How much oil could be produced in Brazil via sugar-munching microalgae? Today, the Digest looks at Solazyme’s (SZYM) progress and the bigger picture.

In California, two monster announcements came out of Solazyme headquarters last week. One related to project finance and one related to raising cash.

In midweek, Solazyme Bunge (BG) Renewable Oils received approval for project financing in the form of a $120M (R$245.6M) loan from the Brazilian Development Bank (BNDES).

The BNDES funding will support the joint venture’s first commercial-scale renewable oil production facility in Brazil, which is being constructed adjacent to Bunge’s Moema sugarcane mill in São Paulo state. The 8-year loan will have an average interest rate of approximately 4%.

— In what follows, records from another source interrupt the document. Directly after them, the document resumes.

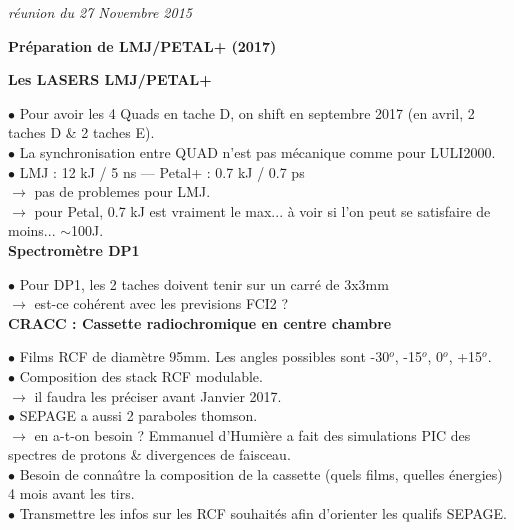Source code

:\documentclass{report}
\begin{document}
{\it
\noindent
r\'eunion du 27 Novembre 2015}

\bigskip

\begin{center}
{\large
\bf
Pr\'eparation de LMJ/PETAL+ (2017)\\[0.2cm]
}
{\it }
\end{center}

\bigskip

\noindent
{\bf Les LASERS LMJ/PETAL+}

\noindent $\bullet$ Pour avoir les 4 Quads en tache D, on shift en septembre 2017 (en avril, 2 taches D \& 2 taches E).\\
\noindent $\bullet$ La synchronisation entre QUAD n'est pas mécanique comme pour LULI2000.\\
\noindent $\bullet$ LMJ : 12 kJ / 5 ns --- Petal+ : 0.7 kJ / 0.7 ps\\
\noindent $\rightarrow$ pas de problemes pour LMJ.\\
\noindent $\rightarrow$ pour Petal, 0.7 kJ est vraiment le max... à voir si l'on peut se satisfaire de moins... $\sim$100J.\\


\noindent
{\bf Spectromètre DP1}

\noindent $\bullet$ Pour DP1, les 2 taches doivent tenir sur un carré de 3x3mm\\
\noindent $\rightarrow$ est-ce cohérent avec les previsions FCI2 ?\\


\noindent
{\bf CRACC : Cassette radiochromique en centre chambre}

\noindent $\bullet$ Films RCF de diamètre 95mm. Les angles possibles sont -30$^o$, -15$^o$, 0$^o$, +15$^o$.\\
\noindent $\bullet$ Composition des stack RCF modulable.\\
\noindent $\rightarrow$ il faudra les préciser avant Janvier 2017.\\
\noindent $\bullet$ SEPAGE a aussi 2 paraboles thomson.\\
\noindent $\rightarrow$ en a-t-on besoin ? Emmanuel d'Humière a fait des simulations PIC des spectres de protons \& divergences de faisceau.\\
\noindent $\bullet$ Besoin de conna\^{\i}tre la composition de la cassette (quels films, quelles énergies) 4 mois avant les tirs.\\
\noindent $\bullet$ Transmettre les infos sur les RCF souhaités afin d'orienter les qualifs SEPAGE.\\
\end{document}

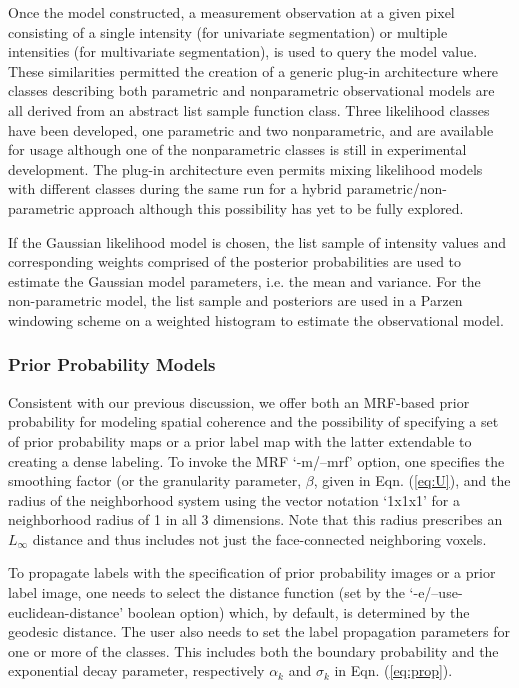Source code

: \documentclass[11pt,english]{article}
\begin{document}
Once the model constructed, a measurement
observation at a given pixel consisting of a single intensity (for univariate segmentation) or multiple intensities (for multivariate
segmentation), is used to query the model value.  These similarities permitted the creation of a generic plug-in architecture
where classes describing both parametric and nonparametric  observational models are all derived from an abstract 
list sample function class.   Three likelihood classes have been developed, one parametric and two nonparametric,
and are available for usage although one of the nonparametric classes is still in experimental development.  The plug-in architecture even permits mixing likelihood models with different classes during the same run for a hybrid parametric/non-parametric approach although this possibility has yet to be fully explored.

If the Gaussian likelihood model is chosen, the list sample of intensity values and 
corresponding weights comprised of the posterior probabilities are used to estimate the Gaussian model parameters, i.e.
the mean and variance.  For the non-parametric model, the list sample and posteriors are used
in a Parzen windowing scheme on a weighted histogram to estimate the observational model.  

\subsubsection{Prior Probability Models}
Consistent with our previous discussion, we offer both an MRF-based prior probability for modeling spatial coherence and the possibility of specifying a set of prior probability maps or a prior label map with the latter extendable to creating a dense labeling.  To invoke the MRF `{\ttfamily -m/--mrf}' option, one specifies the smoothing factor (or the granularity parameter, $\beta$, given in Eqn. (\ref{eq:U}), and the radius of the neighborhood system using the vector notation `{\ttfamily 1x1x1}' for a neighborhood radius of 1 in all 3 dimensions.  Note that this radius prescribes an $L_\infty$ distance and thus includes not just the face-connected neighboring voxels.

To propagate labels with the specification of prior probability images or a prior label image, one needs to select the distance function (set by the `{\ttfamily -e/--use-euclidean-distance}' boolean option) which, by default, is determined by the geodesic distance.  The user also needs to set the label propagation parameters for one or more of the classes.  This  includes both the boundary probability and the exponential decay parameter, respectively $\alpha_k$ and $\sigma_k$ in Eqn. (\ref{eq:prop}).  
\end{document}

At week’s end, Solazyme announced the pricing of its offering of $115 million in Convertible Senior Subordinated Notes due 2018. Solazyme also granted the initial purchaser a 30-day option to purchase up to an additional $10 million aggregate principal amount of Convertible Notes solely to cover over-allotments. The Convertible Notes will bear interest at a fixed rate of 6.00% per year. The initial conversion price will be approximately $8.26 per share of common stock and, under certain circumstances, Convertible Note holders will be entitled to additional payments upon conversion.

What’s up? Why raise capital now?

At latest glance, Solazyme had $167M in cash and was burning through roughly $20M per quarter – so why the rush?

Raymond James’ Pavel Molchanov explains: “Bankers the world over tell their clients that “you raise money when you can, not when you must”. At a time when the capital markets “window” is open for clean tech firms – amid a broad-based resurgence of market optimism – we also recognize management’s logic in taking advantage of this in order to bulk up the cash balance.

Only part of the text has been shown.